The other two have said basically the same thing as me, but your
description of map's type makes me think maybe an explanation of
curried functions is in order:

map is what's called a curried function.  Basically, the type:

(a -> b) -> [a] -> [b]

has two interpretations.  The first is the one you gave, which is a
good way to think about the function when you intend to apply it to
both its arguments at once.  However, there is another way to think
about the function as well.  Consider that the type implicitly has
parenthesis like this:

(a -> b) -> ([a] -> [b])

That is, we can also think of map as a function which takes a function
from a to b, and returns a function from [a] to [b].  In some sense, if
we only provide map with its first argument, then it is still "waiting"
to take the [a] argument, so it becomes a function from [a] to [b].

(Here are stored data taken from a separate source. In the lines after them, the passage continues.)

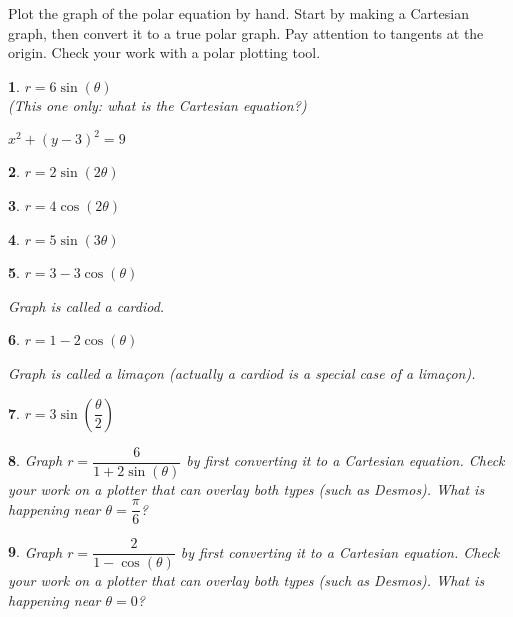 \documentclass{amsbook}
\newtheorem{exc}{}
\newenvironment{ex}{\begin{exc}\normalfont}{\end{exc}}
\numberwithin{section}{chapter}
\numberwithin{equation}{chapter}
\begin{document}
Plot the graph of the polar equation by hand. Start by making a Cartesian graph, then convert it to a true polar graph. Pay attention to tangents at the origin. Check your work with a polar plotting tool.

\begin{multicols}{2}

\begin{ex}
	$r = 6\sin(\theta)$\\
	 {\small(This one only: what is the Cartesian equation?)}
	\begin{sol}
		$x^2+(y-3)^2 = 9$
	\end{sol}
\end{ex}

\begin{ex}
	$r=2\sin(2\theta)$
\end{ex}

\begin{ex}
		$r=4\cos(2\theta)$
\end{ex}

\begin{ex}
		$r=5\sin(3\theta)$
\end{ex}

\begin{ex}
	$r=3-3\cos(\theta)$
	\begin{sol}
		Graph is called a cardiod.
		\end{sol}
\end{ex}

\begin{ex}
	$r=1-2\cos(\theta)$
	\begin{sol}
		Graph is called a lima\c{c}on (actually a cardiod is a special case of a lima\c{c}on).
		\end{sol}
\end{ex}

\begin{ex}
	$r=3\sin\left( \dfrac{\theta}{2} \right)$
\end{ex}

\end{multicols}

\begin{ex}
	Graph $r=\dfrac{6}{1+2\sin(\theta)}$ by first converting it to a Cartesian equation. Check your work on a plotter that can overlay both types (such as Desmos). What is happening near $\theta = \dfrac{\pi}{6}$?
\end{ex}


\begin{ex}
	Graph $r=\dfrac{2}{1-\cos(\theta)}$ by first converting it to a Cartesian equation. Check your work on a plotter that can overlay both types (such as Desmos). What is happening near $\theta = 0$?
\end{ex}
\end{document}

If we think of may this way, we can see that when it is passed
to itself, its type must be matched against the type of its first
argument.  I'll rename the type variables to make things a little
clearer - what we have to do is unify:

(c -> d) -> ([c] -> [d])
and       a     ->     b

So in this case, when map returns a function from [a] -> [b], you
get a function from [c -> d] to [[c] -> [d]].  I hope this helps!

--Chris Casinghino

On Wed, 14 Mar 2007, Vikrant wrote:

> Hi,
>  I can understand why principle type of map is
>
> map :: (a -> b) -> [a] -> [b] ,
> I would interpret this as "map takes a function of type a->b and a list of
> type [a] as arguments and returns a list of type [b]"
>
> but it is going somewhat beyond my imagination why principle type of map map
> is
>
> (map map)::[a -> b] -> [[a] -> [b]]
>
> I am able to interpret the expressions "[a -> b] -> [[a] -> [b]]"
> vaguely...
>
> does this mean that 'map map' takes list of functions of type (a->b) and
> returns list of functions of type ([a]->[b])
> if yes ..how do I derive it from basic type declaration of map?
>